━━━ Extracted data ━━━

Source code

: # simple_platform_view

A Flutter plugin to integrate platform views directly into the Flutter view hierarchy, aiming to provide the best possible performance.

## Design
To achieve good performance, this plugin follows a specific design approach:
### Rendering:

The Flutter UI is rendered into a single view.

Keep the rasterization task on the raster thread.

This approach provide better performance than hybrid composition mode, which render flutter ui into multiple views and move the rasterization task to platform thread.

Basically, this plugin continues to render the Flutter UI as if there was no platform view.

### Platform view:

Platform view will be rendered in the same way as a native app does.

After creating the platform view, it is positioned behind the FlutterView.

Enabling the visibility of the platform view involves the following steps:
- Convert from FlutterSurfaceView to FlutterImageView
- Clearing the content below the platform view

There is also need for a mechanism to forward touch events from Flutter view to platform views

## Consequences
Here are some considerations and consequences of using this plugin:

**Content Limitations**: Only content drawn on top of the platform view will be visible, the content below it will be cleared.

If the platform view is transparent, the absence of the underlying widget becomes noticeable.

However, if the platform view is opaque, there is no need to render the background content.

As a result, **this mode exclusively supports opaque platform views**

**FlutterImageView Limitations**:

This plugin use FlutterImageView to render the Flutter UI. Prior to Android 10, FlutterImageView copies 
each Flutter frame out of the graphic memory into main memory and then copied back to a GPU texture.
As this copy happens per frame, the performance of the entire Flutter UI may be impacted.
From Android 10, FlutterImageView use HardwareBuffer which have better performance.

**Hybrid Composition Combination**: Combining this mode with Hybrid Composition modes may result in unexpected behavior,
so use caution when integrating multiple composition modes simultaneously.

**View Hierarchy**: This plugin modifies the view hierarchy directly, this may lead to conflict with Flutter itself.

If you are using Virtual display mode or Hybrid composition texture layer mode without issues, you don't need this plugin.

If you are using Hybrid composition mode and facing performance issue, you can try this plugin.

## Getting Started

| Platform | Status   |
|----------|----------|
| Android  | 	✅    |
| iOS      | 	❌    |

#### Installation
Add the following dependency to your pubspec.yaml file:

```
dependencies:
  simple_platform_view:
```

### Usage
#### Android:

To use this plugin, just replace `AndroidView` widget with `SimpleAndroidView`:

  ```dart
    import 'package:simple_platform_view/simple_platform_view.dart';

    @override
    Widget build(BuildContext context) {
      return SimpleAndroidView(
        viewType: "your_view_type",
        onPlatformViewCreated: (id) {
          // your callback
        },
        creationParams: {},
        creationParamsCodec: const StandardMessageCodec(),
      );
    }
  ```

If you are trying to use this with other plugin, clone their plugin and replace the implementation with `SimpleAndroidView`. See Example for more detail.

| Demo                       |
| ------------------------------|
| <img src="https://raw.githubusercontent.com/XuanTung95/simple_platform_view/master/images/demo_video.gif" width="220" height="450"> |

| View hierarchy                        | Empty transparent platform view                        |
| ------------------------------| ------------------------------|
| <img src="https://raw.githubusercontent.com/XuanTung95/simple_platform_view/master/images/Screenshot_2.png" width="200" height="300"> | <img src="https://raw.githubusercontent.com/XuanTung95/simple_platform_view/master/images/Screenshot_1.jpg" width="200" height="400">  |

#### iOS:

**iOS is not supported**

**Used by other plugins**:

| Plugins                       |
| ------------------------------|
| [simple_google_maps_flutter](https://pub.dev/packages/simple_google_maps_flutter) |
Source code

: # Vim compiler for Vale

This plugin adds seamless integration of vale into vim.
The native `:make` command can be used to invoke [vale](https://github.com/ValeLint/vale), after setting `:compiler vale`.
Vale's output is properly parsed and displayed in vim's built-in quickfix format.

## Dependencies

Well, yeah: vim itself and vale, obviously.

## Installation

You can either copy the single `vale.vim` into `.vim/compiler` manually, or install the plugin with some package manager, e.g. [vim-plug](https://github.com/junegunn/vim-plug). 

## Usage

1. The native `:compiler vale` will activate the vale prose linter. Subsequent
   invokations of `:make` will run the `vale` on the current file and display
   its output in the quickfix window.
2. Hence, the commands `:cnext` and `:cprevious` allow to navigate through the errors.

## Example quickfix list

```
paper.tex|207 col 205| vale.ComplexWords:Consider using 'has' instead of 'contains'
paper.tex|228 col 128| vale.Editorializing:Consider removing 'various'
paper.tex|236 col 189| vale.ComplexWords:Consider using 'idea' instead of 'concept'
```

━━━

Your assignment ::
Copy out the data above, word for word.

Response ::
Source code

: # simple_platform_view

A Flutter plugin to integrate platform views directly into the Flutter view hierarchy, aiming to provide the best possible performance.

## Design
To achieve good performance, this plugin follows a specific design approach:
### Rendering:

The Flutter UI is rendered into a single view.

Keep the rasterization task on the raster thread.

This approach provide better performance than hybrid composition mode, which render flutter ui into multiple views and move the rasterization task to platform thread.

Basically, this plugin continues to render the Flutter UI as if there was no platform view.

### Platform view:

Platform view will be rendered in the same way as a native app does.

After creating the platform view, it is positioned behind the FlutterView.

Enabling the visibility of the platform view involves the following steps:
- Convert from FlutterSurfaceView to FlutterImageView
- Clearing the content below the platform view

There is also need for a mechanism to forward touch events from Flutter view to platform views

## Consequences
Here are some considerations and consequences of using this plugin:

**Content Limitations**: Only content drawn on top of the platform view will be visible, the content below it will be cleared.

If the platform view is transparent, the absence of the underlying widget becomes noticeable.

However, if the platform view is opaque, there is no need to render the background content.

As a result, **this mode exclusively supports opaque platform views**

**FlutterImageView Limitations**:

This plugin use FlutterImageView to render the Flutter UI. Prior to Android 10, FlutterImageView copies 
each Flutter frame out of the graphic memory into main memory and then copied back to a GPU texture.
As this copy happens per frame, the performance of the entire Flutter UI may be impacted.
From Android 10, FlutterImageView use HardwareBuffer which have better performance.

**Hybrid Composition Combination**: Combining this mode with Hybrid Composition modes may result in unexpected behavior,
so use caution when integrating multiple composition modes simultaneously.

**View Hierarchy**: This plugin modifies the view hierarchy directly, this may lead to conflict with Flutter itself.

If you are using Virtual display mode or Hybrid composition texture layer mode without issues, you don't need this plugin.

If you are using Hybrid composition mode and facing performance issue, you can try this plugin.

## Getting Started

| Platform | Status   |
|----------|----------|
| Android  | 	✅    |
| iOS      | 	❌    |

#### Installation
Add the following dependency to your pubspec.yaml file:

```
dependencies:
  simple_platform_view:
```

### Usage
#### Android:

To use this plugin, just replace `AndroidView` widget with `SimpleAndroidView`:

  ```dart
    import 'package:simple_platform_view/simple_platform_view.dart';

    @override
    Widget build(BuildContext context) {
      return SimpleAndroidView(
        viewType: "your_view_type",
        onPlatformViewCreated: (id) {
          // your callback
        },
        creationParams: {},
        creationParamsCodec: const StandardMessageCodec(),
      );
    }
  ```

If you are trying to use this with other plugin, clone their plugin and replace the implementation with `SimpleAndroidView`. See Example for more detail.

| Demo                       |
| ------------------------------|
| <img src="https://raw.githubusercontent.com/XuanTung95/simple_platform_view/master/images/demo_video.gif" width="220" height="450"> |

| View hierarchy                        | Empty transparent platform view                        |
| ------------------------------| ------------------------------|
| <img src="https://raw.githubusercontent.com/XuanTung95/simple_platform_view/master/images/Screenshot_2.png" width="200" height="300"> | <img src="https://raw.githubusercontent.com/XuanTung95/simple_platform_view/master/images/Screenshot_1.jpg" width="200" height="400">  |

#### iOS:

**iOS is not supported**

**Used by other plugins**:

| Plugins                       |
| ------------------------------|
| [simple_google_maps_flutter](https://pub.dev/packages/simple_google_maps_flutter) |
Source code

: # Vim compiler for Vale

This plugin adds seamless integration of vale into vim.
The native `:make` command can be used to invoke [vale](https://github.com/ValeLint/vale), after setting `:compiler vale`.
Vale's output is properly parsed and displayed in vim's built-in quickfix format.

## Dependencies

Well, yeah: vim itself and vale, obviously.

## Installation

You can either copy the single `vale.vim` into `.vim/compiler` manually, or install the plugin with some package manager, e.g. [vim-plug](https://github.com/junegunn/vim-plug). 

## Usage

1. The native `:compiler vale` will activate the vale prose linter. Subsequent
   invokations of `:make` will run the `vale` on the current file and display
   its output in the quickfix window.
2. Hence, the commands `:cnext` and `:cprevious` allow to navigate through the errors.

## Example quickfix list

```
paper.tex|207 col 205| vale.ComplexWords:Consider using 'has' instead of 'contains'
paper.tex|228 col 128| vale.Editorializing:Consider removing 'various'
paper.tex|236 col 189| vale.ComplexWords:Consider using 'idea' instead of 'concept'
```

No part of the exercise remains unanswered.